Filipino has always been our family’s waterloo. It was always our lowest subject, no matter how much effort we exerted. I hated it; so do my kids.
So year after year, come major exams, I am always on tenterhooks — and during parent-teacher conferences, the Filipino teacher is always on the top of my list of teachers to see.
Our son Ian had been having his share of difficulties in Filipino. More so now that he is a high school freshman. Throughout the 2nd quarter, we got regular reminders from the teacher for him to exert more effort. At the start of the 3rd Quarter last week, their class reviewed their quarterly test papers in Filipino with the teacher. Ian came home that evening crestfallen. He related to us what had happened in class.

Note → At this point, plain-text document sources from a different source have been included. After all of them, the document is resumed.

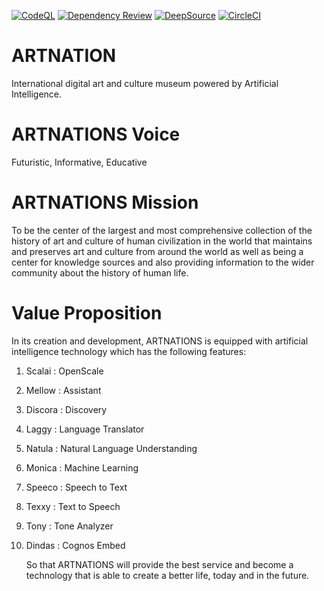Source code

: [![CodeQL](https://github.com/KOSASIH/ARTNATIONS/actions/workflows/codeql-analysis.yml/badge.svg)](https://github.com/KOSASIH/ARTNATIONS/actions/workflows/codeql-analysis.yml)
[![Dependency Review](https://github.com/KOSASIH/ARTNATIONS/actions/workflows/dependency-review.yml/badge.svg)](https://github.com/KOSASIH/ARTNATIONS/actions/workflows/dependency-review.yml)
[![DeepSource](https://deepsource.io/gh/KOSASIH/ARTNATIONS.svg/?label=active+issues&show_trend=true&token=D4ud501cPaDMOAuumZmJIWRS)](https://deepsource.io/gh/KOSASIH/ARTNATIONS/?ref=repository-badge)
[![CircleCI](https://circleci.com/gh/KOSASIH/ARTNATIONS/tree/main.svg?style=svg)](https://circleci.com/gh/KOSASIH/ARTNATIONS/tree/main)

# ARTNATION

International digital art and culture museum powered by Artificial Intelligence.

# ARTNATIONS Voice

Futuristic, Informative, Educative

# ARTNATIONS Mission

To be the center of the largest and most comprehensive collection of the history of art and culture of human civilization in the world that maintains and preserves art and culture from around the world as well as being a center for knowledge sources and also providing information to the wider community about the history of human life.

# Value Proposition

In its creation and development, ARTNATIONS is equipped with artificial intelligence technology which has the following features:

1. Scalai :
   OpenScale
2. Mellow : 
   Assistant
3. Discora : 
   Discovery
4. Laggy : 
   Language Translator
5. Natula : 
   Natural Language Understanding
6. Monica : 
   Machine Learning
7. Speeco : 
   Speech to Text
8. Texxy : 
   Text to Speech
9. Tony : 
   Tone Analyzer
10. Dindas : 
    Cognos Embed
    
    So that ARTNATIONS will provide the best service and become a technology that is able to create a better life, today and in the future.
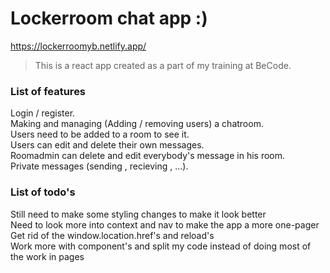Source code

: # Lockerroom chat app :)

https://lockerroomyb.netlify.app/

> This is a react app created as a part of my training at BeCode.

### List of features

Login / register. \
Making and managing (Adding / removing users) a chatroom. \
Users need to be added to a room to see it. \
Users can edit and delete their own messages. \
Roomadmin can delete and edit everybody's message in his room. \
Private messages (sending , recieving , ...).

### List of todo's

Still need to make some styling changes to make it look better \
Need to look more into context and nav to make the app a more one-pager \
Get rid of the window.location.href's and reload's \
Work more with component's and split my code instead of doing most of the work in pages
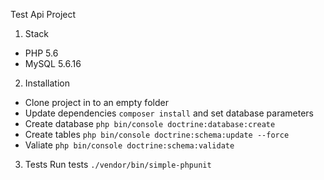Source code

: Test Api Project
1) Stack
- PHP 5.6
- MySQL 5.6.16

2) Installation

- Clone project in to an empty folder
- Update dependencies `composer install` and set database parameters
- Create database `php bin/console doctrine:database:create`
- Create tables `php bin/console doctrine:schema:update --force`
- Valiate `php bin/console doctrine:schema:validate`

3) Tests
Run tests `./vendor/bin/simple-phpunit`
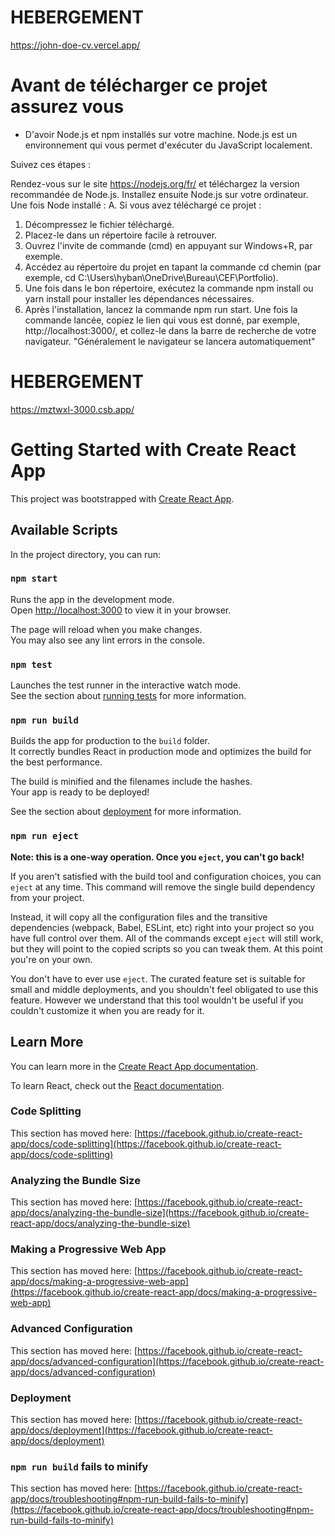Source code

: # HEBERGEMENT 

https://john-doe-cv.vercel.app/

# Avant de télécharger ce projet assurez vous

- D'avoir Node.js et npm installés sur votre machine. Node.js est un environnement qui vous permet d'exécuter du JavaScript localement.

Suivez ces étapes :

Rendez-vous sur le site https://nodejs.org/fr/ et téléchargez la version recommandée de Node.js. Installez ensuite Node.js sur votre ordinateur. Une fois Node installé :
A. Si vous avez téléchargé ce projet :

1. Décompressez le fichier téléchargé.
2. Placez-le dans un répertoire facile à retrouver.
3. Ouvrez l'invite de commande (cmd) en appuyant sur Windows+R, par exemple.
4. Accédez au répertoire du projet en tapant la commande cd chemin (par exemple, cd C:\Users\hyban\OneDrive\Bureau\CEF\Portfolio).
5. Une fois dans le bon répertoire, exécutez la commande npm install ou yarn install pour installer les dépendances nécessaires.
6. Après l'installation, lancez la commande npm run start. Une fois la commande lancée, copiez le lien qui vous est donné, par exemple, http://localhost:3000/, et collez-le dans la barre de recherche de votre navigateur.
"Généralement le navigateur se lancera automatiquement"

# HEBERGEMENT
https://mztwxl-3000.csb.app/

# Getting Started with Create React App

This project was bootstrapped with [Create React App](https://github.com/facebook/create-react-app).

## Available Scripts

In the project directory, you can run:

### `npm start`

Runs the app in the development mode.\
Open [http://localhost:3000](http://localhost:3000) to view it in your browser.

The page will reload when you make changes.\
You may also see any lint errors in the console.

### `npm test`

Launches the test runner in the interactive watch mode.\
See the section about [running tests](https://facebook.github.io/create-react-app/docs/running-tests) for more information.

### `npm run build`

Builds the app for production to the `build` folder.\
It correctly bundles React in production mode and optimizes the build for the best performance.

The build is minified and the filenames include the hashes.\
Your app is ready to be deployed!

See the section about [deployment](https://facebook.github.io/create-react-app/docs/deployment) for more information.

### `npm run eject`

**Note: this is a one-way operation. Once you `eject`, you can't go back!**

If you aren't satisfied with the build tool and configuration choices, you can `eject` at any time. This command will remove the single build dependency from your project.

Instead, it will copy all the configuration files and the transitive dependencies (webpack, Babel, ESLint, etc) right into your project so you have full control over them. All of the commands except `eject` will still work, but they will point to the copied scripts so you can tweak them. At this point you're on your own.

You don't have to ever use `eject`. The curated feature set is suitable for small and middle deployments, and you shouldn't feel obligated to use this feature. However we understand that this tool wouldn't be useful if you couldn't customize it when you are ready for it.

## Learn More

You can learn more in the [Create React App documentation](https://facebook.github.io/create-react-app/docs/getting-started).

To learn React, check out the [React documentation](https://reactjs.org/).

### Code Splitting

This section has moved here: [https://facebook.github.io/create-react-app/docs/code-splitting](https://facebook.github.io/create-react-app/docs/code-splitting)

### Analyzing the Bundle Size

This section has moved here: [https://facebook.github.io/create-react-app/docs/analyzing-the-bundle-size](https://facebook.github.io/create-react-app/docs/analyzing-the-bundle-size)

### Making a Progressive Web App

This section has moved here: [https://facebook.github.io/create-react-app/docs/making-a-progressive-web-app](https://facebook.github.io/create-react-app/docs/making-a-progressive-web-app)

### Advanced Configuration

This section has moved here: [https://facebook.github.io/create-react-app/docs/advanced-configuration](https://facebook.github.io/create-react-app/docs/advanced-configuration)

### Deployment

This section has moved here: [https://facebook.github.io/create-react-app/docs/deployment](https://facebook.github.io/create-react-app/docs/deployment)

### `npm run build` fails to minify

This section has moved here: [https://facebook.github.io/create-react-app/docs/troubleshooting#npm-run-build-fails-to-minify](https://facebook.github.io/create-react-app/docs/troubleshooting#npm-run-build-fails-to-minify)
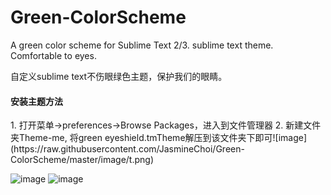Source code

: # Green-ColorScheme
A green color scheme for Sublime Text 2/3. sublime text theme. Comfortable to eyes.

自定义sublime text不伤眼绿色主题，保护我们的眼睛。
<h4>安装主题方法</h4>
1. 打开菜单->preferences->Browse Packages，进入到文件管理器
2. 新建文件夹Theme-me, 将green eyeshield.tmTheme解压到该文件夹下即可![image](https://raw.githubusercontent.com/JasmineChoi/Green-ColorScheme/master/image/t.png)

![image](https://raw.githubusercontent.com/JasmineChoi/Green-ColorScheme/master/image/html.png)
![image](https://raw.githubusercontent.com/JasmineChoi/Green-ColorScheme/master/image/js.png)
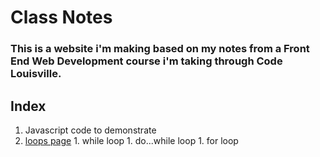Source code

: # Class Notes #
### This is a website i'm making based on my notes from a Front End Web Development course i'm taking through Code Louisville. ###

## Index ##
1. Javascript code to demonstrate
  1. [loops page](../)
    1. while loop
    1. do...while loop
    1. for loop
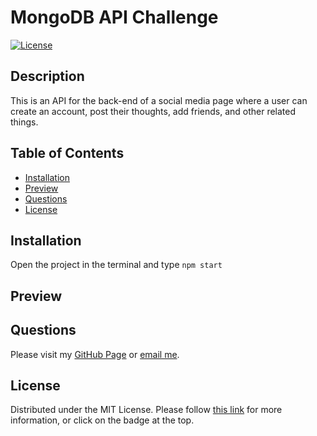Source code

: # MongoDB API Challenge
  [![License](https://img.shields.io/badge/License-MIT-yellow.svg)](https://opensource.org/licenses/MIT)
  
  ## Description
  This is an API for the back-end of a social media page where a user can create an account, post their thoughts, add friends, and other related things.

  ## Table of Contents
  - [Installation](#installation)
  - [Preview](#preview)
  - [Questions](#questions)
  - [License](#license)
  
  ## Installation
  Open the project in the terminal and type `npm start`

  ## Preview

  ## Questions
  Please visit my [GitHub Page](https://github.com/armaples) or [email me](mailto:raynemaples@gmail.com).
  
  ## License
  Distributed under the MIT License. Please follow [this link](https://opensource.org/licenses/MIT) for more information, or click on the badge at the top.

He was initially overjoyed to see that he had passed his exam. That joy was short-lived however when, upon adding up his scores, he found out that the teacher had made a mistake in addition. His real grade was 3 points lower than the total score on his paper. And it fell below the passing score. At this point, I could almost imagine the inner struggle in him. It was so easy to just keep mum about the correction since the teacher had already written his grade in her record book. But could he live with his silence?
In the end, Ian went up to his teacher and pointed out her mathematical mistake. He knew that by doing so, he had just gone from a PASS to a FAIL. Not a very uplifting moment, considering that he needed precious points to pull some of his low quizzes up. To top it all, a classmate called him “an idiot” for doing so. That must have been quite a blow for him.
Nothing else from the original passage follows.